Okay, so I'm taking a really long time to get to the kicker.

After two hours, I finally get up there, hand my books to him. And he asks me where I'm from, and I say Jersey (which is where he's from) and he asks where, and I tell him, and he knows the exact building I live in because apparently he has family there. He says, man, that place is crazy, someone should write a book about that place, and I go, hells yeah, it is. In fact, I'm trying to be a writer, and I'm going to write a story about my doorman. And he goes, yeah? Well, if you ever write a story about that place, or even if you have anything you think is pretty decent, shoot me an email and send it over. I'm fiction editor for this literary journal, and we take young writers all the fucking time. Just mention we had this convo in your cover letter. Yeah? I say. I might just take you up on that offer. You should, he says.

Well, okay, I try to take that with a grain of salt, because, you know, in the end, a submission to a literary journal is still just that - a submission. Regardless of if he had a convo with you or not. Okay. Big deal.
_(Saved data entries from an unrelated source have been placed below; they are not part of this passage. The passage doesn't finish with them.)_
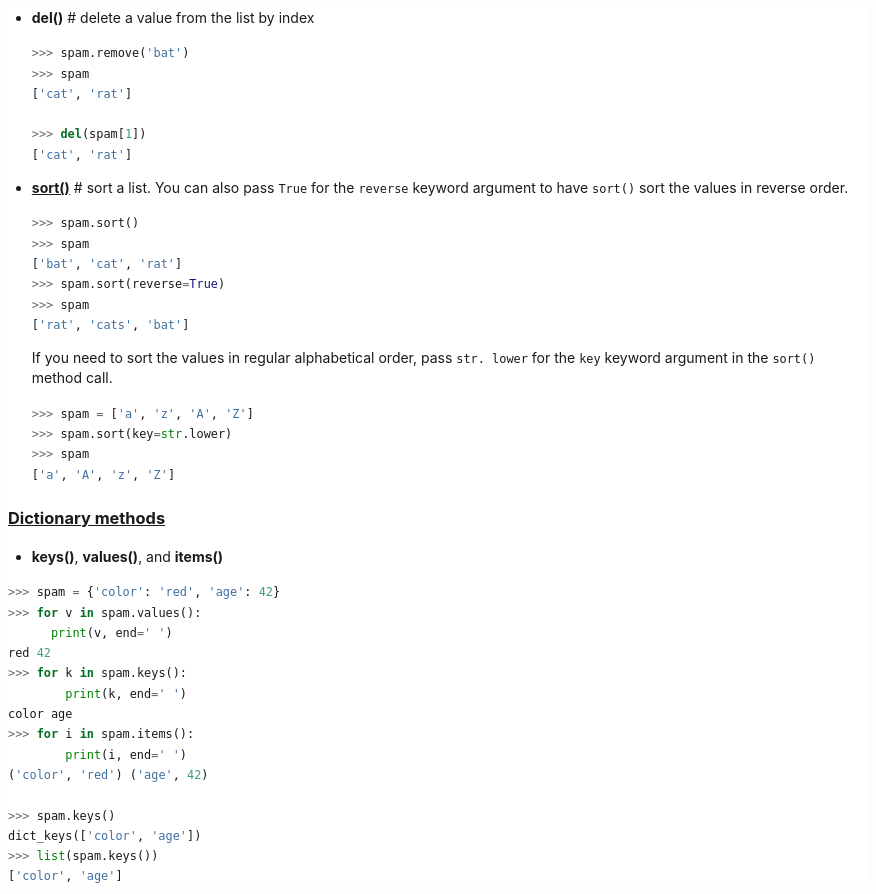 * **del()** # delete a value  from the list by index

  ```python
  >>> spam.remove('bat')
  >>> spam
  ['cat', 'rat']

  >>> del(spam[1])
  ['cat', 'rat']
  ```

* **[sort()](https://docs.python.org/3/library/stdtypes.html#list.sort)** # sort a list. You can also pass `True` for the `reverse` keyword argument to have `sort()` sort the values in reverse order.

  ```python
  >>> spam.sort()
  >>> spam
  ['bat', 'cat', 'rat']
  >>> spam.sort(reverse=True)
  >>> spam
  ['rat', 'cats', 'bat']
  ```

  If you need to sort the values in regular alphabetical order, pass `str. lower` for the `key` keyword argument in the `sort()` method call.

  ```python
  >>> spam = ['a', 'z', 'A', 'Z']
  >>> spam.sort(key=str.lower)
  >>> spam
  ['a', 'A', 'z', 'Z']
  ```

### **[Dictionary methods](https://docs.python.org/3/library/stdtypes.html#mapping-types-dict)**

*  **keys()**, **values()**, and **items()** 

  ```python
  >>> spam = {'color': 'red', 'age': 42}
  >>> for v in spam.values():
  		print(v, end=' ')
  red 42
  >>> for k in spam.keys():
          print(k, end=' ')
  color age
  >>> for i in spam.items():
          print(i, end=' ')
  ('color', 'red') ('age', 42)

  >>> spam.keys()
  dict_keys(['color', 'age'])
  >>> list(spam.keys())
  ['color', 'age']
  ```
Well then he asks me a couple of other leading questions, and I mention to him that I found out recently that he and Edwidge Danticat are buddy buddy. And he's like, yeah she's my GIRL. And I'm like, dude, I LOVE her. She's probably one of the biggest influences on my writing. And he's like, you know what, you REALLY need to send me an email, because I can totally hook you up with her. She'd love to hear from you, really. Shoot me an email and I'll put her in contact with you, she'd be happy to help out. And I'm like, Are you serious??? And he's like, DEFINITELY.

I skip away, moments later.

Okay, if you've read my past few entries, you know that I LOVE EDWIDGE DANTICAT. I love her prose in ways I can't even begin to describe. I admire her endlessly, and I credit her work for continually inspiring me during times when I just can't seem to get anywhere. This is big. This is huge. If he truly puts me in touch with her, that's just. I don't even know.

I actually find it ironic, a little bit, actually. Thumbing through a couple of the stories in Drown I hadn't read yet, I realize that there's a character I've written about a few times experimentally (that I want to bring to life one day) that really has been influenced by the couple of pieces I'd read by Diaz. He helps me focus on the male-ness of my character. And yet, on the other hand, Danticat influences my prose tremendously. They're so different in style, and yet it's somehow clicking.

Um. And so that was my day. I lost in fantasy football, but who the hell cares. I met Diaz! He's a really nice guy! He might put me in touch with Danticat!

Now if only I could remove this silly grin pasted on my face....

3 drops:

moonrat said...

aww <3

Chainz said...

Sounds like you had a way better experience with Diaz than I had with Auster. It wasn't bad, it was just anticlimactic.

When I handed over my much worn copy of Book of Illusions, he signed it and passed it back without even looking at me. I didn't know what to do, and wasn't prepared to give any awkward gushing remarks, but I knew I wanted more. I wanted him to acknowledge me. So I blurted out a "Thank you" that was probably a bit too loud - you know, like someone who doesn't know how to control THE VOLUME OF THEIR VOICE. But I wanted to make sure he heard me, I wanted to resist mumbling at all costs. But because it was so awkward, Paul Auster's response was a very curious stare - and maybe a nod, but I can't be sure.

Anyway, it is a little funny because he wasn't rude, but I was so close to someone I respect so much and I craved some sort of interaction. When I got nothing I felt empty and cheated. Oh well. I'll probably still go see the Inner Life of Martin Frost, his movie that he was promoting last night.